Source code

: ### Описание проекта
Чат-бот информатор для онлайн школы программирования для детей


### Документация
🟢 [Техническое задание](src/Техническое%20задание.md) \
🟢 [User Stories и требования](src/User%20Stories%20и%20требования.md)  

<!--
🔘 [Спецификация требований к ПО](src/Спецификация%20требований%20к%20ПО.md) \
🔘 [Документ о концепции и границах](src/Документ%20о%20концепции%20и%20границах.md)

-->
════
→ **WORK REQUIRED**: Write out the whole listing verbatim.

→ **SOLVED EXERCISE**:
Source code

: ### Описание проекта
Чат-бот информатор для онлайн школы программирования для детей


### Документация
🟢 [Техническое задание](src/Техническое%20задание.md) \
🟢 [User Stories и требования](src/User%20Stories%20и%20требования.md)  

<!--
🔘 [Спецификация требований к ПО](src/Спецификация%20требований%20к%20ПО.md) \
🔘 [Документ о концепции и границах](src/Документ%20о%20концепции%20и%20границах.md)

-->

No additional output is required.